The answer must consist of every line from the data that holds "system".

[[ Study material open ]]

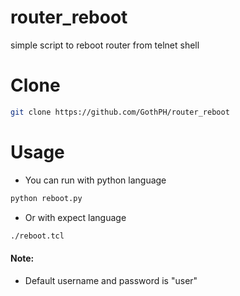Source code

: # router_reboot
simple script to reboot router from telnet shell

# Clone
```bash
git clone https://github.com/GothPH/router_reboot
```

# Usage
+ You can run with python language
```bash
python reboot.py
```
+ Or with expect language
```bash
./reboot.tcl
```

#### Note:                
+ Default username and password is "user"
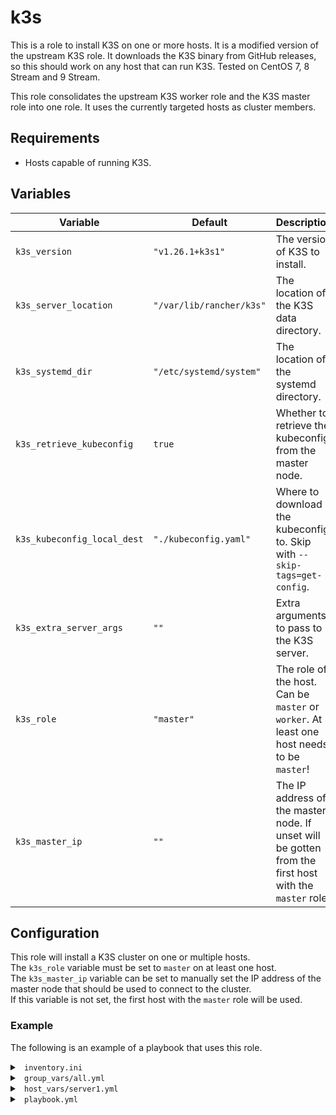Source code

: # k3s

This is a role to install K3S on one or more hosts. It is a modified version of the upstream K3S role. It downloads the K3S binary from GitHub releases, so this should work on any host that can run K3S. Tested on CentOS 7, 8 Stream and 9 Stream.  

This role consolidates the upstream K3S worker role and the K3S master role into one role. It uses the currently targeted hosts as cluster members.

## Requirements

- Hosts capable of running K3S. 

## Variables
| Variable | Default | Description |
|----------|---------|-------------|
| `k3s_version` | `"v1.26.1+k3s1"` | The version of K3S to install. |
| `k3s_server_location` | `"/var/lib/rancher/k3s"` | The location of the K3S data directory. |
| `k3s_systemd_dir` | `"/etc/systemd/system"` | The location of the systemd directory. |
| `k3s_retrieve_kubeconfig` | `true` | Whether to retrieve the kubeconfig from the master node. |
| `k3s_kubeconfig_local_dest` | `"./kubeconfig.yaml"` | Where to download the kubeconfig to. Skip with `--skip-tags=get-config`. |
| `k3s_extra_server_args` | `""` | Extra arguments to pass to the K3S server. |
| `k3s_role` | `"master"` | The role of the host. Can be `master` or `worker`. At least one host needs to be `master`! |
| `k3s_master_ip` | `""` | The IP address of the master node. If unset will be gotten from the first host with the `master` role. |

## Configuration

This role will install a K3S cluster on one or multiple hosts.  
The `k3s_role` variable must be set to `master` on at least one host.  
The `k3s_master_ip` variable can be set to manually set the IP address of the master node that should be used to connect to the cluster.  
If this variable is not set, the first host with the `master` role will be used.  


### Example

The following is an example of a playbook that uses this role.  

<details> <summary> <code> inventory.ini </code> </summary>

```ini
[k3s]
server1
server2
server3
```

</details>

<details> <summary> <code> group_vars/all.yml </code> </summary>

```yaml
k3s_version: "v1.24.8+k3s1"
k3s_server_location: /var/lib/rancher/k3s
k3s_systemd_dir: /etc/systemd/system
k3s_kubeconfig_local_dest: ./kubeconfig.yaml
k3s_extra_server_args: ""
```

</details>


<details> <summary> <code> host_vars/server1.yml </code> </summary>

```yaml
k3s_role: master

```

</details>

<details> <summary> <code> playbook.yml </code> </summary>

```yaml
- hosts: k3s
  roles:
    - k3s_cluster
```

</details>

[[ Study material closed ]]
[[ Study material open ]]

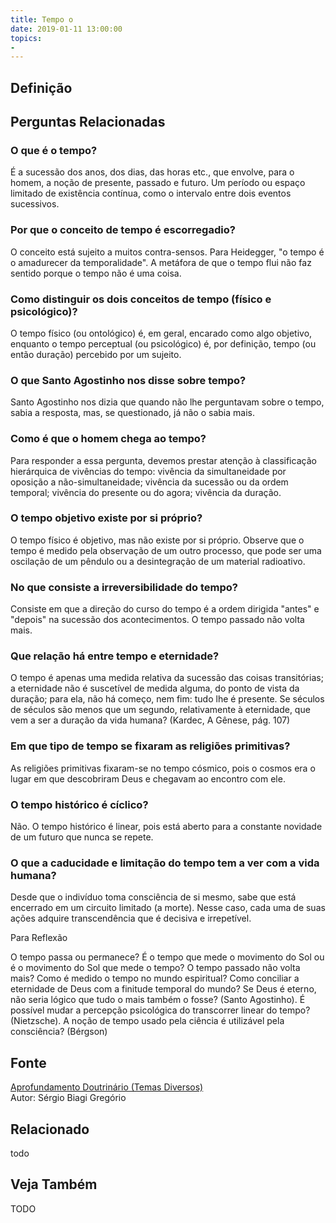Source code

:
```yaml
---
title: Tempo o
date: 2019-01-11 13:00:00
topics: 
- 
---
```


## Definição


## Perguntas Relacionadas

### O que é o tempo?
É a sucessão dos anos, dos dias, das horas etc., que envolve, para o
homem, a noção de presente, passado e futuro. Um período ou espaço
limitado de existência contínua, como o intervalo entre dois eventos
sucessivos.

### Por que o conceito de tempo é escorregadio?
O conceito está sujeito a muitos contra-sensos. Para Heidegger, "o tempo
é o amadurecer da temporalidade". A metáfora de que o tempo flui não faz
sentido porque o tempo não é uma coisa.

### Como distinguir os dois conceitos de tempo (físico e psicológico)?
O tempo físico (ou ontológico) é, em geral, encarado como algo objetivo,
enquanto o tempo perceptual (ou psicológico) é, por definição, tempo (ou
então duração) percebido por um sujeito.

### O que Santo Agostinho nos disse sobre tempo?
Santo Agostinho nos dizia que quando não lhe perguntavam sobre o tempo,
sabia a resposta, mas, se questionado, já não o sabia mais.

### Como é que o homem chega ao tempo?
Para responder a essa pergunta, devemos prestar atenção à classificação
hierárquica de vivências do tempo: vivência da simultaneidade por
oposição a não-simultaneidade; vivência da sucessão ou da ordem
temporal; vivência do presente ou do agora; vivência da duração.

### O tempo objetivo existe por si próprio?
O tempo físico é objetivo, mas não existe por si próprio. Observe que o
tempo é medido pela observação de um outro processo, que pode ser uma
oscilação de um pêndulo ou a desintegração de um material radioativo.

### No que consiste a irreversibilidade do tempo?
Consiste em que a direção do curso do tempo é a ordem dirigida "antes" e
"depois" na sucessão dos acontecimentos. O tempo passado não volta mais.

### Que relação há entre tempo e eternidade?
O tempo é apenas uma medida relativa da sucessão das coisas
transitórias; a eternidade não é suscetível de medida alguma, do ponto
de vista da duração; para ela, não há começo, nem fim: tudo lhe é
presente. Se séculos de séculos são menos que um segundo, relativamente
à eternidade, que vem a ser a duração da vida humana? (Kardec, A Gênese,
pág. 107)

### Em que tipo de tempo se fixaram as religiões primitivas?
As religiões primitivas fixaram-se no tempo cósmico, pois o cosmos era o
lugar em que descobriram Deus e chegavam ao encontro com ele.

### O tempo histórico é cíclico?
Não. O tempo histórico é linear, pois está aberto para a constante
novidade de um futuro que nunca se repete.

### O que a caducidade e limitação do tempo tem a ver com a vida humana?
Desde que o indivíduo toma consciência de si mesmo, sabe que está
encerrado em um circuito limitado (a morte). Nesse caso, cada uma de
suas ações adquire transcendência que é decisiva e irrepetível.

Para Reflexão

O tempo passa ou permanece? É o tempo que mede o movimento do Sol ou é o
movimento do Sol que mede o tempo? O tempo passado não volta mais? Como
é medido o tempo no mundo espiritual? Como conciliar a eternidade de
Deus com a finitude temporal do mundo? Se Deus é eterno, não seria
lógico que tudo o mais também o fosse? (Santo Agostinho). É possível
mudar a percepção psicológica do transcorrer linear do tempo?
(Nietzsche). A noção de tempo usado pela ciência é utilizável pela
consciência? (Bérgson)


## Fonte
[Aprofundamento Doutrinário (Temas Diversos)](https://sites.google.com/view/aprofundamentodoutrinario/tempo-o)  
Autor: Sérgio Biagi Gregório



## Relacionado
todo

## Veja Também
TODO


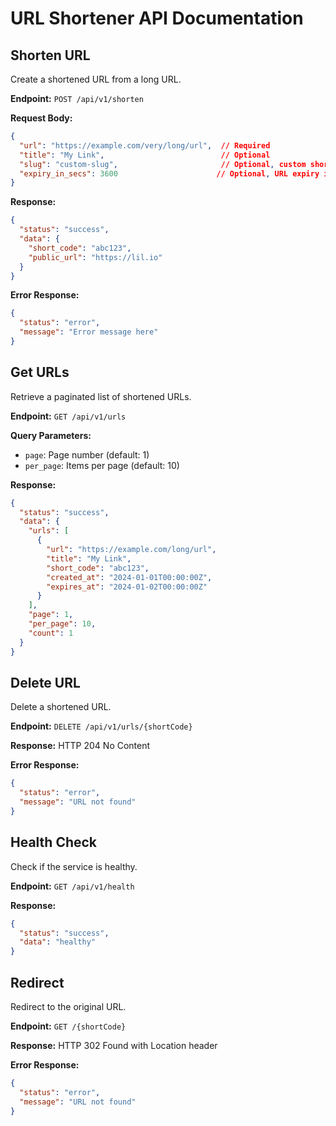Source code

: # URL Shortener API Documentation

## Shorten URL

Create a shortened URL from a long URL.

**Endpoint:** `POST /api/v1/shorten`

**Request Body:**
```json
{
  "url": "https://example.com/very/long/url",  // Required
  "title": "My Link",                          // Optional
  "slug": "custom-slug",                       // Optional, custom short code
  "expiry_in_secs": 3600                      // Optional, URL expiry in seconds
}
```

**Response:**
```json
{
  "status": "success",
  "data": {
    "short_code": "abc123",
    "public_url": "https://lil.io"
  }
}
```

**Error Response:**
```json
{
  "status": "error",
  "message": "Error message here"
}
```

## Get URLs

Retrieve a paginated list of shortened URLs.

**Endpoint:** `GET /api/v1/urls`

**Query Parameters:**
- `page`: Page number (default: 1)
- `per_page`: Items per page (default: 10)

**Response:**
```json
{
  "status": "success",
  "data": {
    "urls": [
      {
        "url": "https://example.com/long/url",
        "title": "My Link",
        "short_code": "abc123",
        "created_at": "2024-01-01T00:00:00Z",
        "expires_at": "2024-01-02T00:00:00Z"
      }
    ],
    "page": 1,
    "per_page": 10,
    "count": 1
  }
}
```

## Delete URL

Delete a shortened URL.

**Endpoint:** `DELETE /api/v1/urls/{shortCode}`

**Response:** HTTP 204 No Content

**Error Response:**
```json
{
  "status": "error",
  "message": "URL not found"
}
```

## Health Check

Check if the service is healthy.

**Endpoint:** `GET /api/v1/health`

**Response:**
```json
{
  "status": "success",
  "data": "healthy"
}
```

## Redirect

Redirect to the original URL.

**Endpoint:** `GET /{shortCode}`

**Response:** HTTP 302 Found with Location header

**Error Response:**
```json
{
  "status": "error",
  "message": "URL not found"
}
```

[[ Study material closed ]]

> _Output_
| `k3s_systemd_dir` | `"/etc/systemd/system"` | The location of the systemd directory. |
k3s_systemd_dir: /etc/systemd/system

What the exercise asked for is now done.